Yeah this is something people don't seem to want to get into their heads. If all you care is minimizing transferred bytes, then gzip+JSON is actually surprisingly competitive, to the point where you probably shouldn't even bother with anything else.

Meanwhile if you care about parsing speed, there is MessagePack and CBOR.

If any form of parsing is too expensive for you, you're better off with FlatBuffers and capnproto.

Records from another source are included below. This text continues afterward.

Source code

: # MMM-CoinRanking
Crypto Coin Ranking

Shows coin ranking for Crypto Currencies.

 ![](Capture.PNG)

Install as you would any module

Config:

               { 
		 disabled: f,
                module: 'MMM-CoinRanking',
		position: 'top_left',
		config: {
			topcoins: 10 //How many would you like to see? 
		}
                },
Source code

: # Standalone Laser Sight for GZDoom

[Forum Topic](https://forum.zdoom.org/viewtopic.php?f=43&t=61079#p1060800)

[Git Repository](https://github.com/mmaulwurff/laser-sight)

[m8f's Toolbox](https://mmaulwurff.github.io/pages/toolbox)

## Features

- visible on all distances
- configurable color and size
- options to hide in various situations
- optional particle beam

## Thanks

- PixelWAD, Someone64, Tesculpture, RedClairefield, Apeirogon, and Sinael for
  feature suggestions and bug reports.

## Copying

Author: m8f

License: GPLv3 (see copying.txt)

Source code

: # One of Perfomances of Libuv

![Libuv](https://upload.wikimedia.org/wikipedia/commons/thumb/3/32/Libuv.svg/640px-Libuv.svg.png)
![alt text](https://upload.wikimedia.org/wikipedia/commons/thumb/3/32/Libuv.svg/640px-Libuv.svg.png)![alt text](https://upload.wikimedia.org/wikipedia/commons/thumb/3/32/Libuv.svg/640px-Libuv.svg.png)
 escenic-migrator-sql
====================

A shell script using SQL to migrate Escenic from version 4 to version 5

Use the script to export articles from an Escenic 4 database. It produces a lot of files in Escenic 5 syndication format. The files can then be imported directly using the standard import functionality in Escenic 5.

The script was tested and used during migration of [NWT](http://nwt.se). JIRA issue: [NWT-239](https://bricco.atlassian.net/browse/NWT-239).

Finally there is the holy grail: Use JIT compilation to generate "serialization" and "deserialization" code at runtime through schema negotiation, whenever you create a long lived connection. Since your protocol is unique for every (origin, destination) architecture+schema tuple, you can in theory write out the data in a way that the target machine can directly interpret as memory after sanity checking the pointers. This could beat JSON, MessagePack, CBOR, FlatBuffers and capnproto in a single "protocol".

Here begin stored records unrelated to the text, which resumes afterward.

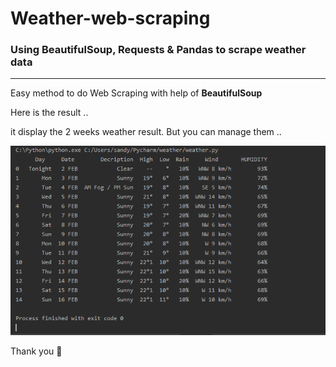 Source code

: # Weather-web-scraping
<h3>Using BeautifulSoup, Requests & Pandas to scrape weather data</h3>
<hr />

Easy method to do Web Scraping with help of <strong>BeautifulSoup</strong>

Here is the result ..

it display the 2 weeks weather result. But you can manage them ..

<img src="result.png" alt="result" />

Thank you 💖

And then there is protobuf/grpc, which seems to be in this weird place, where it is not particularly good at anything.

link

lowbloodsugar 549 days ago

Except gzip is tragically slow, so crippling protobuf by running it through gzip could indeed slow it down to json speeds.

link

hansvm 549 days ago

"gzipped json" vs "protobuf"

link

lowbloodsugar 549 days ago

Then something is very wrong.

link

hansvm 548 days ago

Protobufs have a massive data dependency baked into the wire format, turning parsing into an intensive core-bound problem.

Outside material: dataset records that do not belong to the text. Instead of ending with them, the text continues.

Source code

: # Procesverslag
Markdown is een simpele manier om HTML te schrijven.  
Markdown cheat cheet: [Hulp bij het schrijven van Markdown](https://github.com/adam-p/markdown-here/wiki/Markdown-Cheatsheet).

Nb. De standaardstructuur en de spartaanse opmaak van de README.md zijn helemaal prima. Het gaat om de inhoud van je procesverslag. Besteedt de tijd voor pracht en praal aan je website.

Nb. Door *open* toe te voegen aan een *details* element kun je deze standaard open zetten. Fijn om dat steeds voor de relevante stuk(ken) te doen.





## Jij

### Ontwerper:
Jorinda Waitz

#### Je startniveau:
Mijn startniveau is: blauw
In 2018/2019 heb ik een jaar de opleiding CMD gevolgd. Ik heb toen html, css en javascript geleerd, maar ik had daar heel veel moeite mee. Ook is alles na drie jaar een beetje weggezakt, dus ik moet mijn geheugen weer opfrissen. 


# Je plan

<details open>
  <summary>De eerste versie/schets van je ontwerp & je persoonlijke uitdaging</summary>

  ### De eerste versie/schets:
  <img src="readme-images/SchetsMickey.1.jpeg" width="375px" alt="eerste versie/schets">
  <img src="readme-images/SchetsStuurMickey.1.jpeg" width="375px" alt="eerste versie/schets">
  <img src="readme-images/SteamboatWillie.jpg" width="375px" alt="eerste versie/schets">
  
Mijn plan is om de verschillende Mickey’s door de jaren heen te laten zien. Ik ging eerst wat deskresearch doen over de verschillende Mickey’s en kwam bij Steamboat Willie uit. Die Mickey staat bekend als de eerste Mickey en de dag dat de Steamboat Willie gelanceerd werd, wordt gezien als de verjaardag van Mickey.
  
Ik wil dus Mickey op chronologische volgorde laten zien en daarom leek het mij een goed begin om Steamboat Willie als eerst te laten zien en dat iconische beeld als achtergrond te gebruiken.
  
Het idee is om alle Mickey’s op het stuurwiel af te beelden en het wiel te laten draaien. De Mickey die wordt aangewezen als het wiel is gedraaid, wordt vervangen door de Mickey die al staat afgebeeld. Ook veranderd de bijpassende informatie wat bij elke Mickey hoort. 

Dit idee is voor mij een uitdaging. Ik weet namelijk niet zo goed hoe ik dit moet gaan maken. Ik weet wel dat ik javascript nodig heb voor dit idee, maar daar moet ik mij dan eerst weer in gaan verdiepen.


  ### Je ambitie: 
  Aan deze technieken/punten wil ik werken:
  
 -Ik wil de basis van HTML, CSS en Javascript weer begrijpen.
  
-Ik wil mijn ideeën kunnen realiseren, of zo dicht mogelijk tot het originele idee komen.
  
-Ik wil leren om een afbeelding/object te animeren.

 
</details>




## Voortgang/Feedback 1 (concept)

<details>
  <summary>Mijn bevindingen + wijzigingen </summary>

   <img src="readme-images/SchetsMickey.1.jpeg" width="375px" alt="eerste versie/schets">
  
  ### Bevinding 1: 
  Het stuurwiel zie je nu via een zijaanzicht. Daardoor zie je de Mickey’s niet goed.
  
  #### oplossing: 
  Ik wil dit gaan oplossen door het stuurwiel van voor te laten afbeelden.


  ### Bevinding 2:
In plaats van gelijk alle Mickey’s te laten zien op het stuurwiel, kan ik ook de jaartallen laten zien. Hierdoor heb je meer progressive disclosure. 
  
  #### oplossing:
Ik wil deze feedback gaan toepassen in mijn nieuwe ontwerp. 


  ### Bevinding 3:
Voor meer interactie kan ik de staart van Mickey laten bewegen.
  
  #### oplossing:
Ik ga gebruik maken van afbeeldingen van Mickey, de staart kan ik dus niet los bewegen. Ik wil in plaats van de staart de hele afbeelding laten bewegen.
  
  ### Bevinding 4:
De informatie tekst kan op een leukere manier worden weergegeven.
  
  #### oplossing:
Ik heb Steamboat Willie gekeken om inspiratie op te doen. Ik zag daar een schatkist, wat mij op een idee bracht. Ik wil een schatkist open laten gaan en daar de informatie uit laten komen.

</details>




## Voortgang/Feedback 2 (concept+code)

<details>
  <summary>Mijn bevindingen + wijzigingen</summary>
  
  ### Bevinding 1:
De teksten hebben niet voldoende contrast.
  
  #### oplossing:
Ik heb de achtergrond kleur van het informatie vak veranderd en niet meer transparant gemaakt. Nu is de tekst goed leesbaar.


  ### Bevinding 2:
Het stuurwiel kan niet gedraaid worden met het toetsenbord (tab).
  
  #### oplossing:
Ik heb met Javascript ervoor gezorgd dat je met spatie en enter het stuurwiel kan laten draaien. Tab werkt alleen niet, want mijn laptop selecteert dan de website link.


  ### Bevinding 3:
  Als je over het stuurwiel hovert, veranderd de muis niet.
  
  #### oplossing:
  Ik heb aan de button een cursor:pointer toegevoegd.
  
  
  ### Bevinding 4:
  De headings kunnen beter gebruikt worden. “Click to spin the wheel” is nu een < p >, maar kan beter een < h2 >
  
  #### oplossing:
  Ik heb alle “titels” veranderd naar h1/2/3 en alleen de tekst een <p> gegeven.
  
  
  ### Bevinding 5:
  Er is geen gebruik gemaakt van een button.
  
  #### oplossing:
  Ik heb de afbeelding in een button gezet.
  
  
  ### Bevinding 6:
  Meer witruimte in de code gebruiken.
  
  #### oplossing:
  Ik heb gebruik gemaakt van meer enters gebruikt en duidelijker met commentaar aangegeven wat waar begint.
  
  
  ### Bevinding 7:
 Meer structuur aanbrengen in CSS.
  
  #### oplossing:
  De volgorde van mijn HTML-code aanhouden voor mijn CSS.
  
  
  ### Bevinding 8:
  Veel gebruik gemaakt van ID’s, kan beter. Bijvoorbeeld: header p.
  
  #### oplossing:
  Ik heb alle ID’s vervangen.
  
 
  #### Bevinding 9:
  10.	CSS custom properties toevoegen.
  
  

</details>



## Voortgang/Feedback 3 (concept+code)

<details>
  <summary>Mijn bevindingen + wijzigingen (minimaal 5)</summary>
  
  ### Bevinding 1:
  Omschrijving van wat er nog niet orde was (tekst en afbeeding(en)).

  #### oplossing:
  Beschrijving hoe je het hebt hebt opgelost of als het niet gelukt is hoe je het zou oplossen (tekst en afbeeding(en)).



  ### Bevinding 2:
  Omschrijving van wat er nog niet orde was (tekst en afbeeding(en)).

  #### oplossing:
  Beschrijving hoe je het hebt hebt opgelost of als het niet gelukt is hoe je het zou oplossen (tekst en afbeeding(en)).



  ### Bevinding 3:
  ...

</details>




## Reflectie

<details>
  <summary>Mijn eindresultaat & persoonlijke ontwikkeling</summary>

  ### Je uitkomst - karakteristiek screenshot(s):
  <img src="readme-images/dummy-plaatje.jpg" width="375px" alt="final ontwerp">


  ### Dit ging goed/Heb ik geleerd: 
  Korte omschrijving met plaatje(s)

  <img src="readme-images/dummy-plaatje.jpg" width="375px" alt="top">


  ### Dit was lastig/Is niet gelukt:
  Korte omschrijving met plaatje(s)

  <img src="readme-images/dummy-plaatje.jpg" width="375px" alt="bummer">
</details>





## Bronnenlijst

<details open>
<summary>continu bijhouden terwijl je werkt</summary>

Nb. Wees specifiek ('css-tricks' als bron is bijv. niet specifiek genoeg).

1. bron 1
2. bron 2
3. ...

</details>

Interestingly, they're not usually smaller than gzipped JSON either (the compression it has built-in is pretty rudimentary), so if you don't compress it and don't have a stellar network you might actually pay more for the total transfer+decode than gzipped JSON, despite usually being somewhat faster to parse.

link

lowbloodsugar 548 days ago

Got any references to share?

link

hansvm 547 days ago

The docs [0] are fairly straightforward. I'll spit out a little extra data and a few other links in case it's helpful. If this is too much or not enough text, feel free to ask followup questions.

As far as data dependencies are concerned, you simply can't parse a byte till you've parsed all the preceding bytes at the same level in a message.

A naive implementation would (a) varint decode at an offset, (b) extract the tag type and field index, (c) use that to parse the remaining data for that field, (c1) the exact point in time you recurse for submessages doesn't matter much, but you'll have to eventually, (d) skip forward the length of the field you parsed, (e) if not done then go back to (a).

You can do better, but not much better, because the varints in question are 8 bytes, requiring up to 10 bytes on the wire, meaning AVX2 SIMD shenanigans can only guarantee that you parse 3 varints at a time. That's fine and dandy, except most fields look like 2 varints followed by some binary data, so all you're really saying is that you can only parse one field at a time and still have to skip forward an unpredictable amount after a very short number of bytes/instructions.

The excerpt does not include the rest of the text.